Problem to work on: Each entry below should be returned exactly as is, with the pictures removed.

(Source texts of formatted documents)
**********

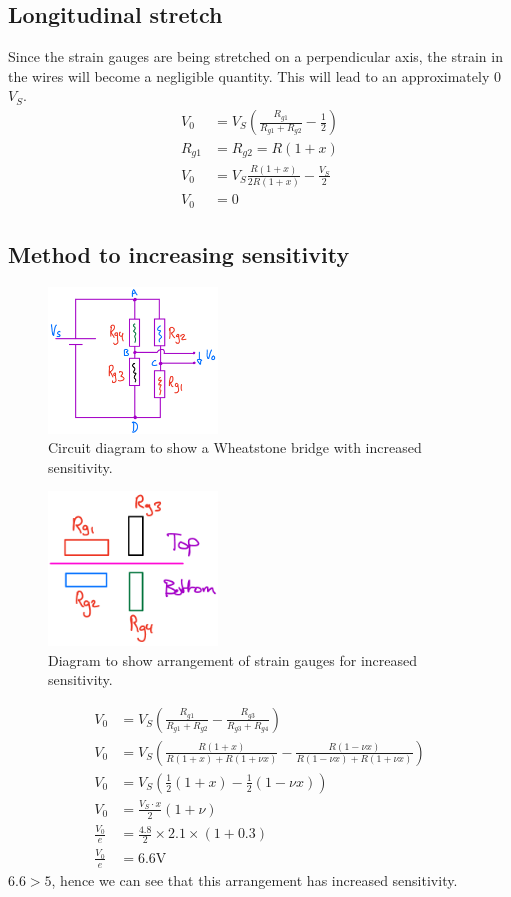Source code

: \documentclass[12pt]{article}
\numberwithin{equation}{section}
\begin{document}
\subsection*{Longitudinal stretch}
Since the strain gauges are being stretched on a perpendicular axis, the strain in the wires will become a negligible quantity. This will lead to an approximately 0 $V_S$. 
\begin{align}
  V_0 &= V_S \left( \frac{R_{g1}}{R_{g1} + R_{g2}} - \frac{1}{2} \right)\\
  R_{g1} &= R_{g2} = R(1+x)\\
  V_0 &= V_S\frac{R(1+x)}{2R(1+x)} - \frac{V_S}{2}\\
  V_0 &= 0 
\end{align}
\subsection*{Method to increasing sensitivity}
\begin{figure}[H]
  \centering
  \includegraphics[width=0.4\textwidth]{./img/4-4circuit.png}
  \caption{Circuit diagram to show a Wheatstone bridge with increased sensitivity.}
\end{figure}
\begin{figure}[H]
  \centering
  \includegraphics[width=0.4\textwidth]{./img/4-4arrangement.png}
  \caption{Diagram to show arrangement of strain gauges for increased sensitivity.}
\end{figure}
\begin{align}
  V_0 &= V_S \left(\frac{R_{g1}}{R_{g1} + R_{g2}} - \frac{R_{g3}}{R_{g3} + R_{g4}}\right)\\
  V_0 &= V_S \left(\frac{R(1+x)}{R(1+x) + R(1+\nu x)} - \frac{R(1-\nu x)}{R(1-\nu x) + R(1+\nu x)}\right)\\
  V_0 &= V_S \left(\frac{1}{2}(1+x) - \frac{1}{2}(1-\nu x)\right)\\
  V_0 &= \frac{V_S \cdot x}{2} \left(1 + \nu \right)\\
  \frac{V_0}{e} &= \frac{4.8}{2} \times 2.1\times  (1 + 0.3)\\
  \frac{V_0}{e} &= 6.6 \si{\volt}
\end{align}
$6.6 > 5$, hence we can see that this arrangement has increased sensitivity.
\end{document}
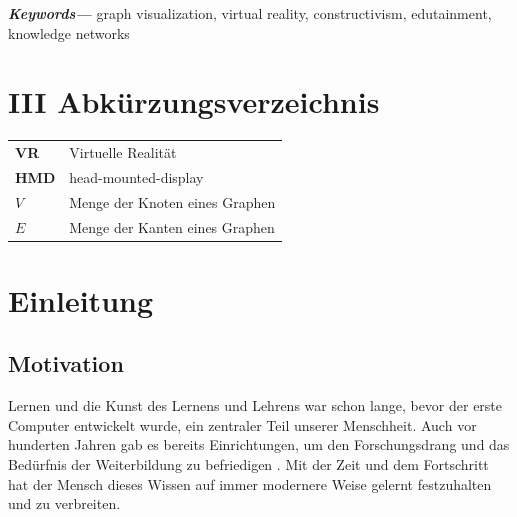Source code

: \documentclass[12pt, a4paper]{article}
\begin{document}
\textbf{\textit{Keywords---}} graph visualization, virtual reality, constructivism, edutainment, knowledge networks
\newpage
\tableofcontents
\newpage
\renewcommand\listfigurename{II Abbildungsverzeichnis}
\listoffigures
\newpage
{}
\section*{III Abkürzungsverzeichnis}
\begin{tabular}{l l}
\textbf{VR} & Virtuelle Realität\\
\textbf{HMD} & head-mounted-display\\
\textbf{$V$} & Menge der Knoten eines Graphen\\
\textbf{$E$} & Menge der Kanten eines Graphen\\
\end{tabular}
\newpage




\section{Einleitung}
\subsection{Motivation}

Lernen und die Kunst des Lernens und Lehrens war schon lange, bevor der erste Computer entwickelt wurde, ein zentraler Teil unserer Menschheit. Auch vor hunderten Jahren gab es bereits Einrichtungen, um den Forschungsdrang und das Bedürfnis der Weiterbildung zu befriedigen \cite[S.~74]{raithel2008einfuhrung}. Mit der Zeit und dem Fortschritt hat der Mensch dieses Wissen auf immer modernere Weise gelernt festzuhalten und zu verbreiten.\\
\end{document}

**********

Exercise response:
Source code

: \documentclass[12pt]{article}
\numberwithin{equation}{section}
\begin{document}
\subsection*{Longitudinal stretch}
Since the strain gauges are being stretched on a perpendicular axis, the strain in the wires will become a negligible quantity. This will lead to an approximately 0 $V_S$. 
\begin{align}
  V_0 &= V_S \left( \frac{R_{g1}}{R_{g1} + R_{g2}} - \frac{1}{2} \right)\\
  R_{g1} &= R_{g2} = R(1+x)\\
  V_0 &= V_S\frac{R(1+x)}{2R(1+x)} - \frac{V_S}{2}\\
  V_0 &= 0 
\end{align}
\subsection*{Method to increasing sensitivity}
\begin{figure}[H]
  \centering
  \includegraphics[width=0.4\textwidth]{./img/4-4circuit.png}
  \caption{Circuit diagram to show a Wheatstone bridge with increased sensitivity.}
\end{figure}
\begin{figure}[H]
  \centering
  \includegraphics[width=0.4\textwidth]{./img/4-4arrangement.png}
  \caption{Diagram to show arrangement of strain gauges for increased sensitivity.}
\end{figure}
\begin{align}
  V_0 &= V_S \left(\frac{R_{g1}}{R_{g1} + R_{g2}} - \frac{R_{g3}}{R_{g3} + R_{g4}}\right)\\
  V_0 &= V_S \left(\frac{R(1+x)}{R(1+x) + R(1+\nu x)} - \frac{R(1-\nu x)}{R(1-\nu x) + R(1+\nu x)}\right)\\
  V_0 &= V_S \left(\frac{1}{2}(1+x) - \frac{1}{2}(1-\nu x)\right)\\
  V_0 &= \frac{V_S \cdot x}{2} \left(1 + \nu \right)\\
  \frac{V_0}{e} &= \frac{4.8}{2} \times 2.1\times  (1 + 0.3)\\
  \frac{V_0}{e} &= 6.6 \si{\volt}
\end{align}
$6.6 > 5$, hence we can see that this arrangement has increased sensitivity.
\end{document}
Source code

: \documentclass[12pt, a4paper]{article}
\begin{document}
\textbf{\textit{Keywords---}} graph visualization, virtual reality, constructivism, edutainment, knowledge networks
\newpage
\tableofcontents
\newpage
\renewcommand\listfigurename{II Abbildungsverzeichnis}
\listoffigures
\newpage
{}
\section*{III Abkürzungsverzeichnis}
\begin{tabular}{l l}
\textbf{VR} & Virtuelle Realität\\
\textbf{HMD} & head-mounted-display\\
\textbf{$V$} & Menge der Knoten eines Graphen\\
\textbf{$E$} & Menge der Kanten eines Graphen\\
\end{tabular}
\newpage




\section{Einleitung}
\subsection{Motivation}

Lernen und die Kunst des Lernens und Lehrens war schon lange, bevor der erste Computer entwickelt wurde, ein zentraler Teil unserer Menschheit. Auch vor hunderten Jahren gab es bereits Einrichtungen, um den Forschungsdrang und das Bedürfnis der Weiterbildung zu befriedigen \cite[S.~74]{raithel2008einfuhrung}. Mit der Zeit und dem Fortschritt hat der Mensch dieses Wissen auf immer modernere Weise gelernt festzuhalten und zu verbreiten.\\
\end{document}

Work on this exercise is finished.